La plaza del ajolote
Otra vez, estamos solos
«¡Señor, cúrame para que pueda verte!», exige un ciego ante la presencia de Cristo, quien cumple su urgencia ante el clamor de los presentes; unos pasos más adelante el pueblo grita: ―¡Él resucitará a tu hija! —¡Si eres Tú, resucítala! —exclama una madre llorosa. Jesús entonces pronuncia una vez más: «Levántate y anda».
En El gran inquisidor de Dostoyevski se nos presenta el regreso (aunque no como se esperaba) del hijo de Dios, en medio de una herejía que ha dejado al descubierto las dudas de la humanidad ante la existencia del creador, pero que los creyentes se niegan a olvidar, por eso ruegan, invocan y logran el descenso de Cristo —aunque sea unos instantes— para devolver, con milagros, la fe a quienes dicen haberla perdido.

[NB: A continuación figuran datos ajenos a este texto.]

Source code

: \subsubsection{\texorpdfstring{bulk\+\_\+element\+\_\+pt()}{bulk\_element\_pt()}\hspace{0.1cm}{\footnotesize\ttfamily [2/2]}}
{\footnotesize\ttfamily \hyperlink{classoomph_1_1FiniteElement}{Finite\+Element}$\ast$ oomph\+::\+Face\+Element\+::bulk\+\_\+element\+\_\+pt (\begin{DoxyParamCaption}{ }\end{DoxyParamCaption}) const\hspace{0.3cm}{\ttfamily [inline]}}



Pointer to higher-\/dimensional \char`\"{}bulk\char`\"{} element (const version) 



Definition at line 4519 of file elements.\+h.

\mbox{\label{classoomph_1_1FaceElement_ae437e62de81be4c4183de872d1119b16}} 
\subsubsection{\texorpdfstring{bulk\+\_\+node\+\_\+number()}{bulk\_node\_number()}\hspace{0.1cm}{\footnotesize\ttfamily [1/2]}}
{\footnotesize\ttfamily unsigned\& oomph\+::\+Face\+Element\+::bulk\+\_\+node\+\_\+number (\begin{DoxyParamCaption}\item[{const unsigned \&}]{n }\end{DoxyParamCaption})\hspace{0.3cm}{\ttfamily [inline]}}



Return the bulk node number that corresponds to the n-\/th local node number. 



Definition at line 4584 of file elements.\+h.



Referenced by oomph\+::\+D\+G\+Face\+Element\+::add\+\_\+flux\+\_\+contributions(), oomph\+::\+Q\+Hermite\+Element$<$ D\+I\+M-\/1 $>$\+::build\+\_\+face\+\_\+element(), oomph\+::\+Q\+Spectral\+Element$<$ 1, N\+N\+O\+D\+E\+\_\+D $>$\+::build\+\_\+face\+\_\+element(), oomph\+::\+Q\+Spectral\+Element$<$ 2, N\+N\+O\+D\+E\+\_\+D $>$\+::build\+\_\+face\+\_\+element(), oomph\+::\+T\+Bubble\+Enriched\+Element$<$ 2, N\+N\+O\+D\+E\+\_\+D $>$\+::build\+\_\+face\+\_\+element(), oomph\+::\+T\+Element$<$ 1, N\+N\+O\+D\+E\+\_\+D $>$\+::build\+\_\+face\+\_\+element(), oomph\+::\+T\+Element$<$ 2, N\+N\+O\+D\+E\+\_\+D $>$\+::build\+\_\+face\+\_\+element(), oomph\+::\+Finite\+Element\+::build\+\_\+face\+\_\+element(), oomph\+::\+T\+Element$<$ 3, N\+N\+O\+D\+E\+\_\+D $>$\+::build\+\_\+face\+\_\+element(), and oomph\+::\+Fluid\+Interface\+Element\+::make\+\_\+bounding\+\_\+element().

Como en el relato de Dostoyevski, la urgencia de un milagro en el México de la Cuarta Transformación sigue pregonándose en cada una de las esferas de la sociedad mexicana. Se piensa que un solo hombre podrá convencer a una nación de olvidar casi 500 años de opresión, este a su vez, cree que el pueblo (todo) terminará por comulgar con él; sus opositores en cambio buscan —a veces ridículamente— el golpe certero que sepulte la consumación de la democracia. Parecemos anhelar ese México donde no pasaba nada.
Si algo dejó la embestida contra el robo de hidrocarburos en el país, fue la necesidad de posicionarnos en el México que se intentó ocultar por años, este territorio con problemas mayúsculos y muchas veces invisibles ante ciertos sectores de la población. Desde el desabasto de combustible, hasta la tragedia que culminó con decenas de muertos en un municipio hidalguense, pudiendo ser este escenario cualquier otro del territorio mexicano.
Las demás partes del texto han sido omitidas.